I did not know how he was progressing until some years later when he overtook me on the on road to FRIM and waved cheerily. He was driving a Mercedes while was I driving my Datsun.
On another day, while having a drink with him in a kopitiam he told me how he had just lost a large sum of money. It was stolen from his car when he had stopped for lunch after withdrawing the money to pay salaries. It was something like RM 20,000. Did you report to the police?' He merely shrugged and said “what's the point”. I guess when one has been through what Mat Isa has been through, the loss of RM 20,000 is not such a big disaster.
Over the years, Sg Buloh has become the centre of a highly innovative network of self-made men and women engaged in the horticultural business in Malaysia. This network keeps thousands of people employed, not only in Sg Buloh but also in feeder nurseries outside KL, and as far as Cameron Highlands and Muar. New flower varieties are usually first offered in Sg Buloh before they appear elsewhere.
From its original hub at the hospital area, flower nurseries have been established in the surrounding area. Sg Buloh provides a good example of how the best commercial or industrial hubs come into existence organically' through time. It requires the interaction of many individuals, in unique ways, in some unique place.
Such a hub can be easily destroyed but not easily duplicated elsewhere. As an example of how planned hubs can fall short, we have the so-called green lane' on the road from the Sg Buloh junction to the Rubber Research Institute.

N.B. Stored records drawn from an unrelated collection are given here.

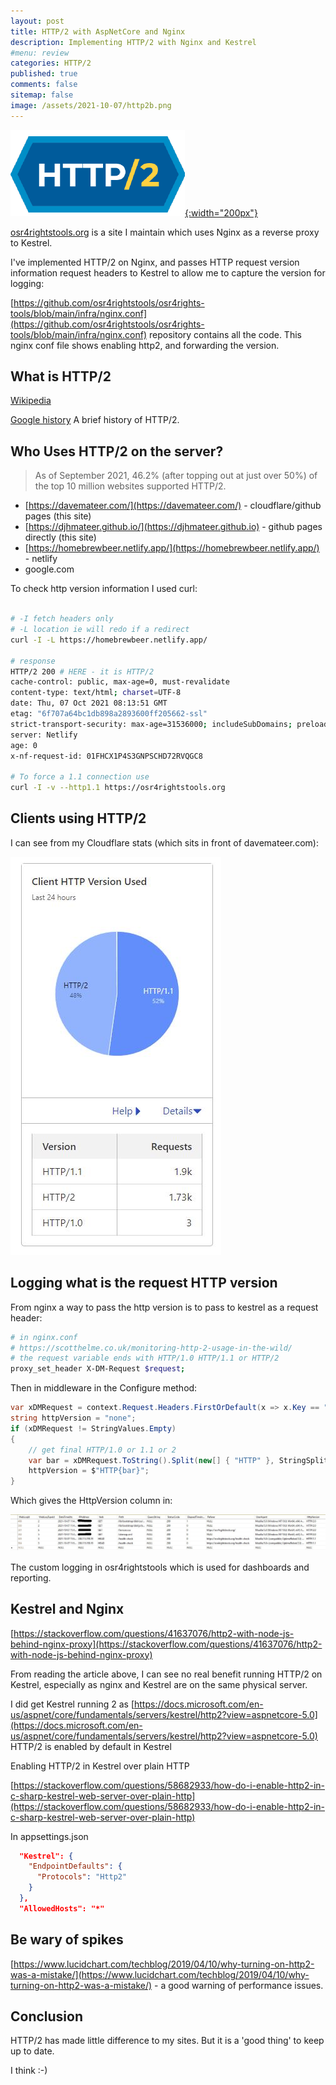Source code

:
 ```yaml
---
layout: post
title: HTTP/2 with AspNetCore and Nginx
description: Implementing HTTP/2 with Nginx and Kestrel
#menu: review
categories: HTTP/2
published: true 
comments: false     
sitemap: false
image: /assets/2021-10-07/http2b.png
---
```


<!-- ## Introduction -->

<!-- [![alt text](/assets/2021-08-04/local.jpg "local")](/assets/2021-08-04/local.jpg) -->
[![alt text](/assets/2021-10-07/http2b.png "http2"){:width="200px"}](/assets/2021-10-07/http2b.png)

[osr4rightstools.org](https://osr4rightstools.org/) is a site I maintain which uses Nginx as a reverse proxy to Kestrel.

I've implemented HTTP/2 on Nginx, and passes HTTP request version information request headers to Kestrel to allow me to capture the version for logging: 

[https://github.com/osr4rightstools/osr4rights-tools/blob/main/infra/nginx.conf](https://github.com/osr4rightstools/osr4rights-tools/blob/main/infra/nginx.conf) repository contains all the code. This nginx conf file shows enabling http2, and forwarding the version.

## What is HTTP/2
[Wikipedia](https://en.wikipedia.org/wiki/HTTP/2)

[Google history](https://developers.google.com/web/fundamentals/performance/http2#:~:text=The%20primary%20goals%20for%20HTTP,request%20prioritization%20and%20server%20push.) A brief history of HTTP/2.

## Who Uses HTTP/2 on the server?

> As of September 2021, 46.2% (after topping out at just over 50%) of the top 10 million websites supported HTTP/2.

- [https://davemateer.com/](https://davemateer.com/) - cloudflare/github pages (this site)
- [https://djhmateer.github.io/](https://djhmateer.github.io) - github pages directly (this site)
- [https://homebrewbeer.netlify.app/](https://homebrewbeer.netlify.app/) - netlify
- google.com

To check http version information I used curl:

```bash

# -I fetch headers only
# -L location ie will redo if a redirect
curl -I -L https://homebrewbeer.netlify.app/

# response
HTTP/2 200 # HERE - it is HTTP/2
cache-control: public, max-age=0, must-revalidate
content-type: text/html; charset=UTF-8
date: Thu, 07 Oct 2021 08:13:51 GMT
etag: "6f707a64bc1db898a2893600ff205662-ssl"
strict-transport-security: max-age=31536000; includeSubDomains; preload
server: Netlify
age: 0
x-nf-request-id: 01FHCX1P4S3GNPSCHD72RVQGC8

# To force a 1.1 connection use
curl -I -v --http1.1 https://osr4rightstools.org
```

<!-- [![alt text](/assets/2021-10-07/logs.jpg "logs"){:width="800px"}](/assets/2021-10-07/logs.jpg) -->
## Clients using HTTP/2

I can see from my Cloudflare stats (which sits in front of davemateer.com):

<!-- [![alt text](/assets/2021-10-07/cloudflare.jpg "error"){:width="500px"}](/assets/2021-10-07/cloudflare.jpg) -->
[![alt text](/assets/2021-10-07/cloudflare.jpg "error")](/assets/2021-10-07/cloudflare.jpg)


## Logging what is the request HTTP version

From nginx a way to pass the http version is to pass to kestrel as a request header:

```bash
# in nginx.conf
# https://scotthelme.co.uk/monitoring-http-2-usage-in-the-wild/
# the request variable ends with HTTP/1.0 HTTP/1.1 or HTTP/2
proxy_set_header X-DM-Request $request; 
```

Then in middleware in the Configure method:

```cs
var xDMRequest = context.Request.Headers.FirstOrDefault(x => x.Key == "X-DM-Request").Value;
string httpVersion = "none";
if (xDMRequest != StringValues.Empty)
{
    // get final HTTP/1.0 or 1.1 or 2
    var bar = xDMRequest.ToString().Split(new[] { "HTTP" }, StringSplitOptions.None).Last();
    httpVersion = $"HTTP{bar}";
}
```

Which gives the HttpVersion column in:

[![alt text](/assets/2021-10-07/logs.jpg "logs")](/assets/2021-10-07/logs.jpg)

The custom logging in osr4rightstools which is used for dashboards and reporting.

## Kestrel and Nginx

[https://stackoverflow.com/questions/41637076/http2-with-node-js-behind-nginx-proxy](https://stackoverflow.com/questions/41637076/http2-with-node-js-behind-nginx-proxy)

From reading the article above, I can see no real benefit running HTTP/2 on Kestrel, especially as nginx and Kestrel are on the same physical server.

I did get Kestrel running 2 as [https://docs.microsoft.com/en-us/aspnet/core/fundamentals/servers/kestrel/http2?view=aspnetcore-5.0](https://docs.microsoft.com/en-us/aspnet/core/fundamentals/servers/kestrel/http2?view=aspnetcore-5.0) HTTP/2 is enabled by default in Kestrel

Enabling HTTP/2 in Kestrel over plain HTTP

[https://stackoverflow.com/questions/58682933/how-do-i-enable-http2-in-c-sharp-kestrel-web-server-over-plain-http](https://stackoverflow.com/questions/58682933/how-do-i-enable-http2-in-c-sharp-kestrel-web-server-over-plain-http)

In appsettings.json

```json
  "Kestrel": {
    "EndpointDefaults": {
      "Protocols": "Http2"
    }
  },
  "AllowedHosts": "*"
```

## Be wary of spikes

[https://www.lucidchart.com/techblog/2019/04/10/why-turning-on-http2-was-a-mistake/](https://www.lucidchart.com/techblog/2019/04/10/why-turning-on-http2-was-a-mistake/) - a good warning of performance issues.

## Conclusion

HTTP/2 has made little difference to my sites. But it is a 'good thing' to keep up to date. 

I think :-)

All along one side of the road, the land has been divided and let out to nurseries, but such nurseries are strung out for several miles, and the road has become a noisy, busy highway.
It is unpleasant to walk from one nursery to the next and dangerous to park and re-park on the roadside. It is also impossible to turn back. At the historic hospital hub, one can visit a large number of different nurseries within a small area, in peace and quiet. Now that leprosy and been beaten and its hospital relegated to history, the horticultural hub and its historical buildings, especially the one-room duplex houses, survives as a reminder of a huge human tragedy overcome by human determination. The Malaysian horticulture industry will suffer a serious setback if its Sg Buloh hub is lost.
Botanist and researcher Francis Ng is the former deputy director-general of the Forest Research Institute of Malaysia. He is now the botanical consultant to Bandar Utama City Centre Sdn Bhd and the Sarawak Biodiversity Centre.